The University of Texas Southwestern Medical Center (UTSW) has a history of leadership, translational research, and accrual to cooperative group trials. The PI of this grant is Dr. Joan Schiller, chief of the Division of Heme/Oncology and Deputy Director of the Simmons Cancer Center (SCC), former Chair of ECOG's Thoracic Committee and currently PI of UTSW's main institution ECOG grant. Co-investigators include Dr. Hak Choy, Chair of UTSW's Department of Radiation Oncology, Vice Chair for Disease Sites in RTOG, and former Chair of RTOG's Thoracic Committee; Dr. David Miller, member of the GOG Board of Directors and Chair of the Uterine Corpus Committee; Dr. Marilyn Leitch, member of the Executive Committee of ACOSOG, and Dr. Phil Evans, immediate past president of the American Cancer Society, who was one of the founding members of the ACRIN Breast committee, and served as the principal investigator at UTSW for ACRIN sponsored trials. In 2012, UTSW enrolled 105 patients on adult co-operative group trials. Since 2006, UTSW faculty have investigated or co-investigated 96 co-operative group publications and 85 abstracts, and have chaired, co-chaired, or served as cooperative committee chair on 34 cooperative group trials. UTSW is also a site for the NCI Centers Quantitative imaging Excellence. UTSW is the only academic medical center and medical school in the Dallas/Ft. Worth (DFW) Metroplex, the fourth largest metropolitan area in the country, and is the only NCI designated Cancer Center in north Texas. UTSW also has a strong clinical and transitional research program and drug discovery program; a SPORE in lung cancer; an Advanced Imaging Research Center; and has access to a diverse ethnic and racial population. In the DFW Metroplex, roughly 10.3% of the populations with a cancer diagnosis are Hispanic, and 14.1% are African American; in 2012, 29.6% of SCC patients going on co-operative group clinical studies were of Hispanic ethnicity, and 13.6% were of African American ancestry.
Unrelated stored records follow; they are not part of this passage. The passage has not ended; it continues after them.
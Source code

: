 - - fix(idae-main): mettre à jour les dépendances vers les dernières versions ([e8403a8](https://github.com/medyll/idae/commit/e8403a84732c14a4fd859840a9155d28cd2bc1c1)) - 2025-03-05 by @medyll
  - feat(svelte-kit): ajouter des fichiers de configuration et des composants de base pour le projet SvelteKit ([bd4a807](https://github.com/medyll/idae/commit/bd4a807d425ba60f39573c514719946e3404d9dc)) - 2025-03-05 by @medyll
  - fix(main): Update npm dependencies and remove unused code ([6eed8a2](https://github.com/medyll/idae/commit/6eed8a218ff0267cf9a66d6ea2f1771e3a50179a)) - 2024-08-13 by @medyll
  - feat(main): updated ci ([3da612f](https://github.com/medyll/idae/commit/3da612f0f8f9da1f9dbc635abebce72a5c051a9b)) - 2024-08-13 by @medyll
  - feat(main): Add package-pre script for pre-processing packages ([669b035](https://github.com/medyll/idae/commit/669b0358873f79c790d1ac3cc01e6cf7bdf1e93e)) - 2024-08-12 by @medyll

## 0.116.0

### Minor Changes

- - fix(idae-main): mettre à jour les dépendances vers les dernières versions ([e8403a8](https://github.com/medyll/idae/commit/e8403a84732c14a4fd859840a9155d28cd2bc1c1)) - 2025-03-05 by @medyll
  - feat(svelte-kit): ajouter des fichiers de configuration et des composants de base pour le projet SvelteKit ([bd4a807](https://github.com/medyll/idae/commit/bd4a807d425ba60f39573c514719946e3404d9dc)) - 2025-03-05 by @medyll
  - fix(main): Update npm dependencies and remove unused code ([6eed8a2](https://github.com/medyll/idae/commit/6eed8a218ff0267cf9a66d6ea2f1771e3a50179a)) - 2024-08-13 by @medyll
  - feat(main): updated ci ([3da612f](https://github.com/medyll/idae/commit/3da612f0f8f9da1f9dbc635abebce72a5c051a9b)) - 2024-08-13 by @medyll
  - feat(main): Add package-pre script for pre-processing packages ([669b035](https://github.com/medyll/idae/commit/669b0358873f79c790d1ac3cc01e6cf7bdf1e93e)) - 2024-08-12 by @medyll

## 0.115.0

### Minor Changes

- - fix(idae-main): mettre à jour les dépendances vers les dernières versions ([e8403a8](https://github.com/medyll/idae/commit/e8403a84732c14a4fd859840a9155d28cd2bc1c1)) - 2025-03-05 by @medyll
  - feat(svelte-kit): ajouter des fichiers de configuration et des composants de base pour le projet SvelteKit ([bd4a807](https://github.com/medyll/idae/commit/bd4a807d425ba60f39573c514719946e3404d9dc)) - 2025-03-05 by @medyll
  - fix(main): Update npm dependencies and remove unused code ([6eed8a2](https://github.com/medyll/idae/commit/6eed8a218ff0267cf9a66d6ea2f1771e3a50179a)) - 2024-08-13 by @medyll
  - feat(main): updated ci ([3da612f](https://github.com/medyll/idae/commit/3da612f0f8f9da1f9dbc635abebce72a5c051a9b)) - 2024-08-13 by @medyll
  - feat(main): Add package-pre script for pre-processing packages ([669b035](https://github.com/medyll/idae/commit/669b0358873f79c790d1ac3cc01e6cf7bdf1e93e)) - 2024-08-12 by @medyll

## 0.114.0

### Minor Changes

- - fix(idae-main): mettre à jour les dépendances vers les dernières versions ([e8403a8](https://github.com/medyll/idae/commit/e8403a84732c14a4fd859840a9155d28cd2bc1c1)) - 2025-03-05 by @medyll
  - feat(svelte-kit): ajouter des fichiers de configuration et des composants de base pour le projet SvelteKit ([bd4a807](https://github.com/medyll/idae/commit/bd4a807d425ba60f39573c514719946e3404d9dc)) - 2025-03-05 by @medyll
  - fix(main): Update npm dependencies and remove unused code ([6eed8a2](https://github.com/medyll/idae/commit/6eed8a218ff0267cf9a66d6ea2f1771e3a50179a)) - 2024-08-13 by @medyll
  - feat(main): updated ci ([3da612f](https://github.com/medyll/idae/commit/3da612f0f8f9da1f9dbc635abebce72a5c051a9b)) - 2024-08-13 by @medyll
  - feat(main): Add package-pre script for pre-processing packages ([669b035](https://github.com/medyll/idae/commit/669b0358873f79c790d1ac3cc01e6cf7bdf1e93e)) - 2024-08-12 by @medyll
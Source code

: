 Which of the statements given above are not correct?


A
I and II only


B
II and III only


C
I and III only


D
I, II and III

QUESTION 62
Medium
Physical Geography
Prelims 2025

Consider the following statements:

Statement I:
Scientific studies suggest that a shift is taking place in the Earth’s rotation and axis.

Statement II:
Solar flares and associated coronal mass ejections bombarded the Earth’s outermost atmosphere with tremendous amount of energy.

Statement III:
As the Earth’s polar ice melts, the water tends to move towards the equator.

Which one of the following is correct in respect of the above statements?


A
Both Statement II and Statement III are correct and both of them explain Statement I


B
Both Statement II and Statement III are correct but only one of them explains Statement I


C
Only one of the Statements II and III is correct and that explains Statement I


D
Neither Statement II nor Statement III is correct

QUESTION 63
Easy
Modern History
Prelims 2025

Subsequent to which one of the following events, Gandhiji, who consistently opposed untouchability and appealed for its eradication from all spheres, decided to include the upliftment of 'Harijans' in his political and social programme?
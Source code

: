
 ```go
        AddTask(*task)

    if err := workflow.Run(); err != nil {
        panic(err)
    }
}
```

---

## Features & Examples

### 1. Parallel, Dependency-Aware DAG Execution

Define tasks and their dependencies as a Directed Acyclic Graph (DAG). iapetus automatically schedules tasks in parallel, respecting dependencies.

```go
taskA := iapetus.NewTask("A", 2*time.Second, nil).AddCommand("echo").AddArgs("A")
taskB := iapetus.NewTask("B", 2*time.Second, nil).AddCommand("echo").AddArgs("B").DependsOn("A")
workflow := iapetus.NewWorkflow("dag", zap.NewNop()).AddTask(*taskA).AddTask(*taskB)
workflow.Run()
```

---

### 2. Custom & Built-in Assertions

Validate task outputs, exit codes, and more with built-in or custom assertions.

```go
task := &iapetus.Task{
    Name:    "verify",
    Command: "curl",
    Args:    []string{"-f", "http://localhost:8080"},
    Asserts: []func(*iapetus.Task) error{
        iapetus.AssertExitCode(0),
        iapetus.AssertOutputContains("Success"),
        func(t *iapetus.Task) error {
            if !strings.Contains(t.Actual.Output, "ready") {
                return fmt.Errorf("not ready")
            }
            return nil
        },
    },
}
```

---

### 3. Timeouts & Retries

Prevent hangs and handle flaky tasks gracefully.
The specific aims of the UTSW UIO are to contribute to and promote: (1) The NCTN by enrolling patients with diverse ethnic and racial background on therapeutic and non-therapeutic trials; (2) The scientific direction of the NCTN by bringing the basic, translational, and imaging research conducted at UTSW into hypothesis driven clinical trials. (3) Multidisciplinary efforts and collaboration across multiple disciplinesand multiple cooperative groups; (4) Service in leadership roles by chairing and co-chairing clinical trials and committees, and by participating in NCI activities and initiatives; and (5) The career development of junior faculty.
The University of Texas Southwestern Medical Center brings to the NCTN a history of leadership in multiple cooperative groups and excellent accrual to cooperative group trials, Including ethnic and racial minorities. Other strengths include our innovative basic research and drug discovery which can be translated to clinic research, an Advanced imaging Center, and our unique position as the only NCI designated Cancer Center and academic medical center in the fourth largest metropolitan area in the country.